Schmidt was stunned, but he was even more upset when he found out who had turned him in.
Erie Insurance, one of the nation’s largest auto insurers, had not only provided the cops with evidence against its own loyal customer — it had actively worked with them to try to convict him of insurance fraud.
Erie had even paid part of the salary of the lead detective who knocked on Schmidt’s door that day, as well as that of the prosecutor who went on to charge him with felony insurance fraud. And it would also secretly cover the costs of an expert witness to testify against Schmidt in court.

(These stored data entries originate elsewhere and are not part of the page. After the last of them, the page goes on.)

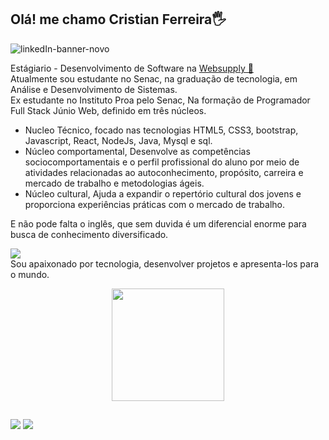 ## Olá! me chamo Cristian Ferreira🖐

![linkedIn-banner-novo](https://user-images.githubusercontent.com/99483009/185810609-976714bf-bc19-4a9e-b231-5e1dcbf25769.png)

Estágiario - Desenvolvimento de Software na <a href="https://www.websupply.com.br/" target="_blank">Websupply 💙 </a>
<br/>
Atualmente sou estudante no Senac, na graduação de tecnologia, em Análise e Desenvolvimento de Sistemas.
<br/>
Ex estudante no Instituto Proa pelo Senac, Na formação de Programador Full Stack Júnio Web, definido em três núcleos.
- Nucleo Técnico, focado nas tecnologias HTML5, CSS3, bootstrap, Javascript, React, NodeJs, Java, Mysql e sql.
- Núcleo comportamental, Desenvolve as competências sociocomportamentais e o perfil profissional do aluno por meio de atividades relacionadas ao autoconhecimento, propósito, carreira e mercado de trabalho e metodologias ágeis.
- Núcleo cultural, Ajuda a expandir o repertório cultural dos jovens e proporciona experiências práticas com o mercado de trabalho. 

E não pode falta o inglês, que sem duvida é um diferencial enorme para busca de conhecimento diversificado.

  <a href="https://drive.google.com/file/d/1NhBS_rRTAXxdudjf0CAfMnJ3ad87_Xqq/view?usp=sharing" target="_blank"><img src="https://img.shields.io/badge/-Meu CV-%230077B5?style=for-the-badge&logo=linkedin&logoColor=white" target="_blank"></a> 
<br/>
Sou apaixonado por tecnologia, desenvolver projetos e apresenta-los para o mundo.
<div align="center">
  <a href="https://github.com/Cristian-ferre">
  
<img height="180em" src="https://github-readme-stats.vercel.app/api?username=Cristian-Ferre&show_icons=true&theme=algolia&include_all_commits=true&count_private=true"/>

</div>

  ##
 
<div> 
  <a href = "mailto:cristianferreiradeoliveira.ti@gmail.com"><img src="https://img.shields.io/badge/-Gmail-%23333?style=for-the-badge&logo=gmail&logoColor=white" target="_blank"></a>
  <a href="https://www.linkedin.com/in/cristianfdeoliveira" target="_blank"><img src="https://img.shields.io/badge/-LinkedIn-%230077B5?style=for-the-badge&logo=linkedin&logoColor=white" target="_blank"></a>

Schmidt, a grandfather living on disability benefits from his war-related injuries, had no history of theft or fraud. But he found himself the target of an extraordinary alliance between private insurers and public law enforcement agencies — one that transforms routine claims into criminal evidence, premium-paying customers into suspects, and the justice system into a hired gun for a multibillion-dollar industry. It’s an arrangement essentially unheard of in other businesses, and one rife with potential conflicts of interest, as well as grave consequences for law-abiding customers.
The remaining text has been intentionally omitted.